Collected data

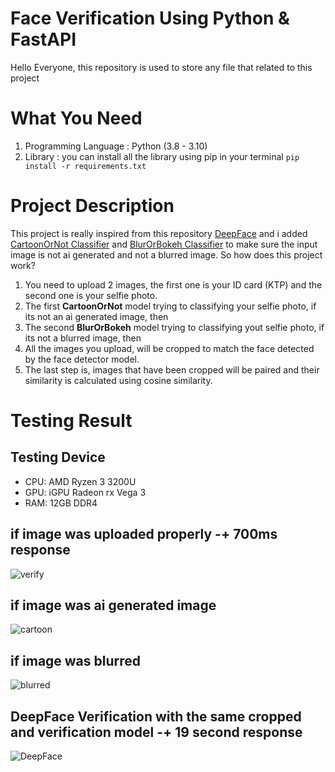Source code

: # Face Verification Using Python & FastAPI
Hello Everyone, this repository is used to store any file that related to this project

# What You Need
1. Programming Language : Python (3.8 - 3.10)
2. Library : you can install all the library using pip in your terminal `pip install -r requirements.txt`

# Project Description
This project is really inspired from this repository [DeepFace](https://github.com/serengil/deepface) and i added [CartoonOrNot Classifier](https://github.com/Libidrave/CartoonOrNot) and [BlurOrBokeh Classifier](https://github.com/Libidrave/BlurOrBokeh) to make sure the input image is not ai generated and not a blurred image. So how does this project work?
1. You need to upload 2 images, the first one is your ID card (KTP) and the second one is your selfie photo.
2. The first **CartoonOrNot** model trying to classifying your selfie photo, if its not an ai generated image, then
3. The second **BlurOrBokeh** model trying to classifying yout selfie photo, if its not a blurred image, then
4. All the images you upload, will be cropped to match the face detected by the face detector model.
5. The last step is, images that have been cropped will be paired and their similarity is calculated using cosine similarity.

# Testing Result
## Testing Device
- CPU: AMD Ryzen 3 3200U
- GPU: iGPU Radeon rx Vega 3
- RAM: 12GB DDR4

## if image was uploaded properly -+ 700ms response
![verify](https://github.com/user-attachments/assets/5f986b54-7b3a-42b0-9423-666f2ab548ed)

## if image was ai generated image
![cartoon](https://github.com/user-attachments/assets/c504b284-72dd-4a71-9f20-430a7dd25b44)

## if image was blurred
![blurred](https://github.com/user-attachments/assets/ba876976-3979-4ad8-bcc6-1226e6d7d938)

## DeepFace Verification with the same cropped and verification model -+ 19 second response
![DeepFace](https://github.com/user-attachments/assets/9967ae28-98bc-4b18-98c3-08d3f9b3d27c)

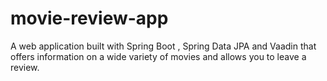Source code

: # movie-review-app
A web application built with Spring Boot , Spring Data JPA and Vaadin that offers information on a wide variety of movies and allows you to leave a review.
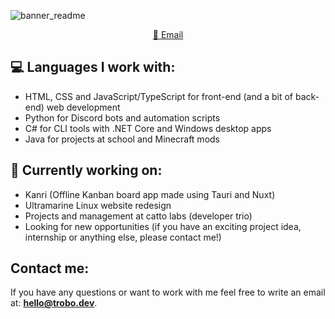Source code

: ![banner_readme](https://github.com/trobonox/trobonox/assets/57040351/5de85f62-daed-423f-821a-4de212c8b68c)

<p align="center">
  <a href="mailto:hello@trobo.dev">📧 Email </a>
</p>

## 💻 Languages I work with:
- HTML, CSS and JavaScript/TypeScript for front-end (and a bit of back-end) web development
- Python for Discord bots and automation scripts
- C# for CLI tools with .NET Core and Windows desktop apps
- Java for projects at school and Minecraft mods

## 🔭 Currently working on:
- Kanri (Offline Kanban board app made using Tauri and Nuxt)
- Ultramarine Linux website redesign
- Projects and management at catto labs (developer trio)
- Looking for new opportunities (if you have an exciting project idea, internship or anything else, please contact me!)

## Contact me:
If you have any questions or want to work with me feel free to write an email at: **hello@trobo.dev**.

*ASSIGNMENT*.
Reading through the preceding records, tally each line that holds the word "Verification" and give the tally by itself.

*EXERCISE RESPONSE*.
2